Why it matters: This is the first study to find that global warming to date has already affected the gap between rich and poor nations. It suggests that countries like Norway have benefited from warming air temperatures and other associated impacts, while nations like India, Brazil and Nigeria have seen far slower growth in per capita GDP as a result of warming.
The big picture: The study, published Monday in Proceedings of the National Academy of Sciences, finds that from 1961 to 2010, global warming decreased the per capita wealth in the world's poorest countries by about 17% to 30%.
- Meanwhile, the gap between the group of nations with the highest and lowest per capita GDP is now about 25% wider than it would have been without climate change, the study found.
- While economic inequality between countries has narrowed in recent decades, the new study shows this should've happened at a more rapid rate, and it suggests that future narrowing of this gap may be harder to achieve due to climate change.
Details: The study by two Stanford University professors, Noah Diffenbaugh and Marshall Burke, uses previous research that analyzed the relationship between temperature and GDP and found that economic output declines once average temperatures become too hot.

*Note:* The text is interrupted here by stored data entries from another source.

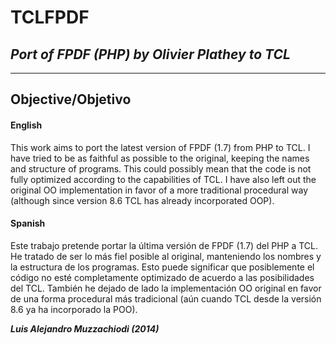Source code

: # **TCLFPDF** #
## *Port of FPDF (PHP) by Olivier Plathey to TCL* ##

----------


## Objective/Objetivo ##

#### English #####

This work aims to port the latest version of FPDF (1.7) from PHP to TCL.
I have tried to be as faithful as possible to the original, keeping the names and structure of programs.
This could possibly mean that the code is not fully optimized according to the capabilities of TCL.
I have also left out the original OO implementation in favor of a more traditional procedural way (although since version 8.6 TCL has already incorporated OOP).

#### Spanish ####

Este trabajo pretende portar la última versión de FPDF (1.7) del PHP a TCL. 
He tratado de ser lo más fiel posible al original, manteniendo los nombres y la estructura de los programas.
Esto puede significar que posiblemente el código no esté completamente optimizado de acuerdo a las posibilidades del TCL.
También he dejado de lado la implementación OO original en favor de una forma procedural más tradicional (aún cuando TCL desde la versión 8.6 ya ha incorporado la POO).

__*Luis Alejandro Muzzachiodi (2014)*__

- This is due to declines in agricultural productivity and labor productivity, among other factors.
For the new study, Diffenbaugh and Burke used the previous estimates and data in more than a dozen climate models to determine how each country has warmed as a result of climate change.
The metric they were interested in was how much each nation's economy would have grown without human-caused global warming.
What they found:
- It's clear that global warming has harmed economic growth in tropical countries in particular.

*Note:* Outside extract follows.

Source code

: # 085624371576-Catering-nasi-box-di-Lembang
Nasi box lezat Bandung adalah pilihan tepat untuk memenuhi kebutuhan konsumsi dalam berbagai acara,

- It's less evident from the new research whether warming has aided economic growth in cooler regions in the middle latitudes, such as the U.S., China, the European Union and Canada.
"We have very high confidence that a large subset of countries in the low latitudes where it is warm have been negatively impacted by historical global warming, so they have lower per capita GDP today than they would have had global warming not occurred," Diffenbaugh tells Axios.

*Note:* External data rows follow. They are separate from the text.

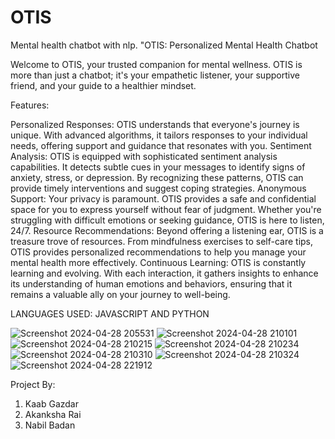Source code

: # OTIS
Mental health chatbot with nlp.
"OTIS: Personalized Mental Health Chatbot

Welcome to OTIS, your trusted companion for mental wellness. OTIS is more than just a chatbot; it's your empathetic listener, your supportive friend, and your guide to a healthier mindset.

Features:

Personalized Responses: OTIS understands that everyone's journey is unique. With advanced algorithms, it tailors responses to your individual needs, offering support and guidance that resonates with you.
Sentiment Analysis: OTIS is equipped with sophisticated sentiment analysis capabilities. It detects subtle cues in your messages to identify signs of anxiety, stress, or depression. By recognizing these patterns, OTIS can provide timely interventions and suggest coping strategies.
Anonymous Support: Your privacy is paramount. OTIS provides a safe and confidential space for you to express yourself without fear of judgment. Whether you're struggling with difficult emotions or seeking guidance, OTIS is here to listen, 24/7.
Resource Recommendations: Beyond offering a listening ear, OTIS is a treasure trove of resources. From mindfulness exercises to self-care tips, OTIS provides personalized recommendations to help you manage your mental health more effectively.
Continuous Learning: OTIS is constantly learning and evolving. With each interaction, it gathers insights to enhance its understanding of human emotions and behaviors, ensuring that it remains a valuable ally on your journey to well-being.

LANGUAGES USED: JAVASCRIPT AND PYTHON

![Screenshot 2024-04-28 205531](https://github.com/akanksharai01/OTIS/assets/95882386/88192346-46ef-48da-b8b5-79a35885ae5f)
![Screenshot 2024-04-28 210101](https://github.com/akanksharai01/OTIS/assets/95882386/dd348c5d-fa63-4c25-b580-e09d10d8adca)
![Screenshot 2024-04-28 210215](https://github.com/akanksharai01/OTIS/assets/95882386/5f058e46-de49-4740-8e15-52bfe318303c)
![Screenshot 2024-04-28 210234](https://github.com/akanksharai01/OTIS/assets/95882386/db341e1c-6c6c-4cd4-a249-94223d7048c8)
![Screenshot 2024-04-28 210310](https://github.com/akanksharai01/OTIS/assets/95882386/8a82d582-e0a4-4cd6-b7f9-d58ee8d700a8)
![Screenshot 2024-04-28 210324](https://github.com/akanksharai01/OTIS/assets/95882386/6f63b72f-2fc1-4191-b79e-3c494e3a51bd)
![Screenshot 2024-04-28 221912](https://github.com/akanksharai01/OTIS/assets/95882386/f51e3b23-7eab-4ffb-ac85-bf79d1f6e347)

Project By:
1. Kaab Gazdar
2. Akanksha Rai
3. Nabil Badan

“We’re not arguing that global warming created inequality. We’re not arguing that it’s caused a rise in inequality. What we find is that it has slowed the decline in global inequality," he says.
The study finds, for example:
- In India, climate change caused 31% lower per capita GDP growth relative to a scenario without human-caused warming.
- In Brazil, the impact was minus 25% per capita GDP.
- In Nigeria, it was minus 29% per capita GDP.
- Yet Canada showed a positive 32% increase in per capita GDP due to global warming.
The other side: The study is not without its critics. Solomon Hsiang, a public policy researcher at UC Berkeley and Stanford, who studies the economic impacts of climate change and has collaborated with Diffenbaugh and Burke in the past, was critical of the new paper.
He told Axios that its conclusions are stronger than merited by the evidence.
- "I think the study’s statement that warming should have already harmed economic opportunities in poor countries is extremely important and almost definitely correct," Hsiang told Axios via email.
- "But the conclusion that rich countries should have benefited from warming is far less clear with limited support in this study... When one considers the possibility that warming in the current year might affect growth in future years, then the method employed by the study would suggest that most or all rich countries probably have also lost income."